Work instructions: Transcribe only the lines of the listing below from the one holding "In this paper, we" through the one holding "storage areas. Leveraging", inclusive, without any change.

Recorded information:

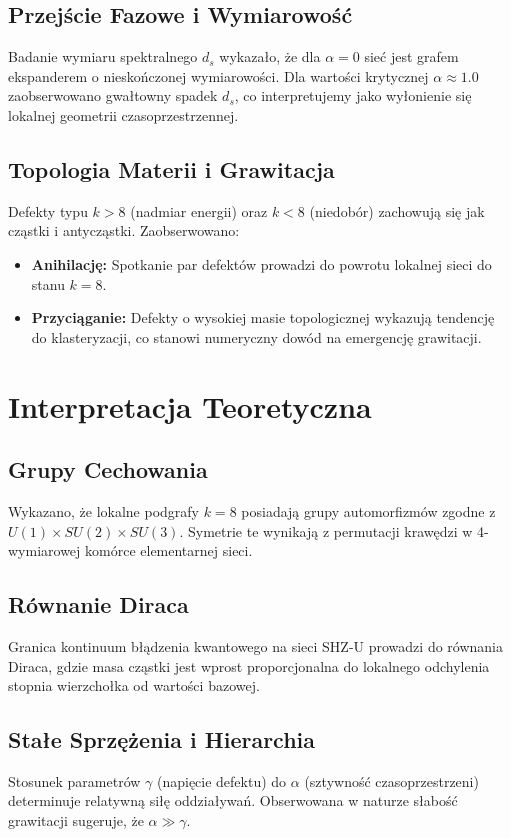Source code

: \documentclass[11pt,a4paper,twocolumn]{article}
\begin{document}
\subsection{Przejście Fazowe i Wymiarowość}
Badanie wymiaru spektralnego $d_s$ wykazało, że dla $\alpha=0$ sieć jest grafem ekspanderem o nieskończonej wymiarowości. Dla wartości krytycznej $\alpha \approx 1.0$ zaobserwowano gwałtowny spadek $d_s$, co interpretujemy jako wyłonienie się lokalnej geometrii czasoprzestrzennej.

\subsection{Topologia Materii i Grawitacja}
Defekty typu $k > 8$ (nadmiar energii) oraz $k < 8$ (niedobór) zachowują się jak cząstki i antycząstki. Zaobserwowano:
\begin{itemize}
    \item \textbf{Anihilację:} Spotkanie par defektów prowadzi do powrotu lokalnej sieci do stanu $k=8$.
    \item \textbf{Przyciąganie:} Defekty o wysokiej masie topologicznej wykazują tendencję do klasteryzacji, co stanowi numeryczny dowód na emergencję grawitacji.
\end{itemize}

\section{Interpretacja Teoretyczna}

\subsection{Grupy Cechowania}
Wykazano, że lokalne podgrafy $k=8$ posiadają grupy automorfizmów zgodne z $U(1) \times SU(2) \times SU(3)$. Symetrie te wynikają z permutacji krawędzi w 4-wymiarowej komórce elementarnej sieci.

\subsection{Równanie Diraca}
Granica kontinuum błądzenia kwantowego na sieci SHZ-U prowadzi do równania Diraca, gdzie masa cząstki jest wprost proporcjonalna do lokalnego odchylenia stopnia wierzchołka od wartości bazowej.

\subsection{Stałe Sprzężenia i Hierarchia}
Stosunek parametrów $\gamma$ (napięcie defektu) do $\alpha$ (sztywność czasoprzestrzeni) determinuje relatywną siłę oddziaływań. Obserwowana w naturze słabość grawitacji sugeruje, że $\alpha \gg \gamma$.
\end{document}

* * *

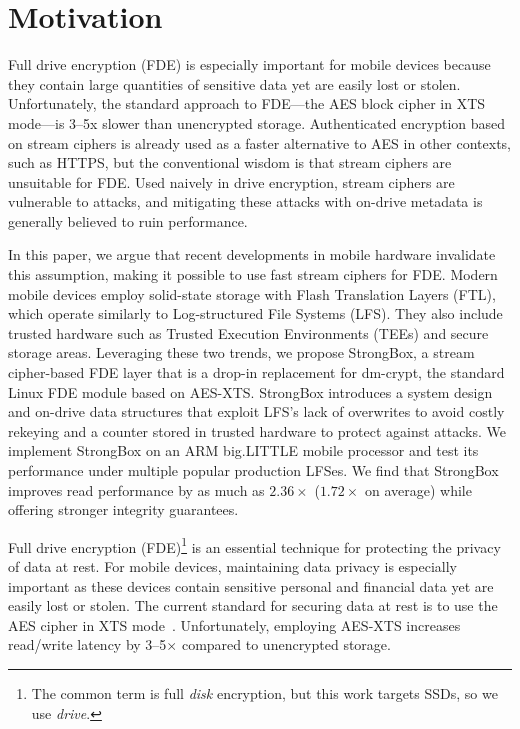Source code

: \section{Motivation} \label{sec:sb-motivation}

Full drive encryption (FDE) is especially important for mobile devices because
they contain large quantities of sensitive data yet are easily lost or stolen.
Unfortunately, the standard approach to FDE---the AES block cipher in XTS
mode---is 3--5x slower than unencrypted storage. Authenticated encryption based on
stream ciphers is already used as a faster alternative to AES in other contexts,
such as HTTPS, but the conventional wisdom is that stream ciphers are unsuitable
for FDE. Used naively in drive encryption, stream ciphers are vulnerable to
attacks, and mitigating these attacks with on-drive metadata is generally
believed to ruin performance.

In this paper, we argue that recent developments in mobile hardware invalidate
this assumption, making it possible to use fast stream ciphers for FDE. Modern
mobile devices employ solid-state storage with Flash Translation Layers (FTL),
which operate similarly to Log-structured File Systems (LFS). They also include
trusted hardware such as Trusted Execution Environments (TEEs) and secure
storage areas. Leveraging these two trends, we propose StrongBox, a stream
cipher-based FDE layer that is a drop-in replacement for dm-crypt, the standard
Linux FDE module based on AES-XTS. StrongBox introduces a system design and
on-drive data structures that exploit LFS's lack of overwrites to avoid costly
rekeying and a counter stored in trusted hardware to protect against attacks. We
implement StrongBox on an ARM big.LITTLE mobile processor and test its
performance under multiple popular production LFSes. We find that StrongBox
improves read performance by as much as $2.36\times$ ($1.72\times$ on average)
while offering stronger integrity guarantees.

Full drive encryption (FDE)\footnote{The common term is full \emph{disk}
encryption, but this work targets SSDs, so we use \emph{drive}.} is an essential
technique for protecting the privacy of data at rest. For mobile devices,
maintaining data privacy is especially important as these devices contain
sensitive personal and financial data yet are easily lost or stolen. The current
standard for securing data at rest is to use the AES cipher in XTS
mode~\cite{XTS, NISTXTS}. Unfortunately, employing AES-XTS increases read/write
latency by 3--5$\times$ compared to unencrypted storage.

Reply:
In this paper, we argue that recent developments in mobile hardware invalidate
this assumption, making it possible to use fast stream ciphers for FDE. Modern
mobile devices employ solid-state storage with Flash Translation Layers (FTL),
which operate similarly to Log-structured File Systems (LFS). They also include
trusted hardware such as Trusted Execution Environments (TEEs) and secure
storage areas. Leveraging these two trends, we propose StrongBox, a stream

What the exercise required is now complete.